The authors have explored more advanced methods of cloud computing security that is more applicable for business organizations. They have suggested the use of strong data encryptions in order to secure the data during the transmission. However, in addition, they have suggested that the encryption should be multilayered, i.e. instead of one, there should be at least two or three layers of encryption. This will strengthen the security of the data as it will be extremely difficult to break through several layers of encryption. As per their studies, most of the attacks in business organizations occur due to lack of sufficient encryption on the data and the advanced decryption technologies of hackers easily break through the encryptions and steal confidential and valuable data.
The authors have proposed the use of SA-EDS (Security-Aware Efficient Distributed Storage) for addressing data efficiency performance in cloud. They also suggested the development of Security Improvement Problem in Distributed Storage (SIPDS) for addressing the cloud security issues. This system along with the input data and the cloud server finds appropriate solution for securing the data while being stored inside the cloud. This system also delivers the data to the cloud server even though the execution time increases by some margin. The AD2 algorithm of the SA-EDS model is required to analyze the efficiency of the system regarding cloud security and provide suitable output regarding the amount of further security measures required in the server.

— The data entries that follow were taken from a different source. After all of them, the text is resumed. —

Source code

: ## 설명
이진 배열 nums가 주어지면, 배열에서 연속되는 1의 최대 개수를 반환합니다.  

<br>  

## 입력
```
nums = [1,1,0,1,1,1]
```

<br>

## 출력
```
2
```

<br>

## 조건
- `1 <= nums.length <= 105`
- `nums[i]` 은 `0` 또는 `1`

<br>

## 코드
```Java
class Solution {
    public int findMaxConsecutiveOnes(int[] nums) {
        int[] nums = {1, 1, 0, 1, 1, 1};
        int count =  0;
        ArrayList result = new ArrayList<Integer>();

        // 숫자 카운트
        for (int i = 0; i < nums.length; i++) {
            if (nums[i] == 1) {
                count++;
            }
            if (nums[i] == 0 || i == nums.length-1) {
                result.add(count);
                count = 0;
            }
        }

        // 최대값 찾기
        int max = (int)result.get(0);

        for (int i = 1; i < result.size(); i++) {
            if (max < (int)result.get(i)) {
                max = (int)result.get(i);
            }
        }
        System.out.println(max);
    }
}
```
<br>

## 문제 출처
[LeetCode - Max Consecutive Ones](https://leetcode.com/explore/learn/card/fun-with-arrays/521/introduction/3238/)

The authors explored several algorithms that are applicable for managing various operations of data inside the cloud in a secure way. AD2 algorithm was used by authors for managing data packets that are entered into the cloud server as inputs. This algorithm splits a data packet into several parts and names them separately. The advantage of using this particular process is that as the data splits into separate sub-packets, the attacker cannot access the entire data even if he breaks into the system successfully. If the attacker captures one or two sub-packets of data, he will only be able to steal a part of the data that will be not much meaningful. The authors have stated that this can be a very effective method of securing cloud servers where several confidential data like business strategies, finance reports and others are entered and stored.
Loss of Control over Data Storage Location
The authors have explored some other algorithms like SED2 and EDCon for securing cloud networks. As per their works, SED2 algorithm can be used for completing data processing before the data is sent over to the cloud. In most of cases, the data processing is done inside the cloud server after the transmission of data to the cloud server is complete. As a result, the hackers get access to raw data if they are able to break into the transport layer and capture the data packets during transmission. On the other hand, if the data processing is done earlier, the processed data becomes much more secure as it is not much of use to the hackers than unprocessed raw data. As per the authors, EDCon algorithm can be effectively used to develop a schematic architecture of data that will be much more secure and resistant to attacks than normal architectures.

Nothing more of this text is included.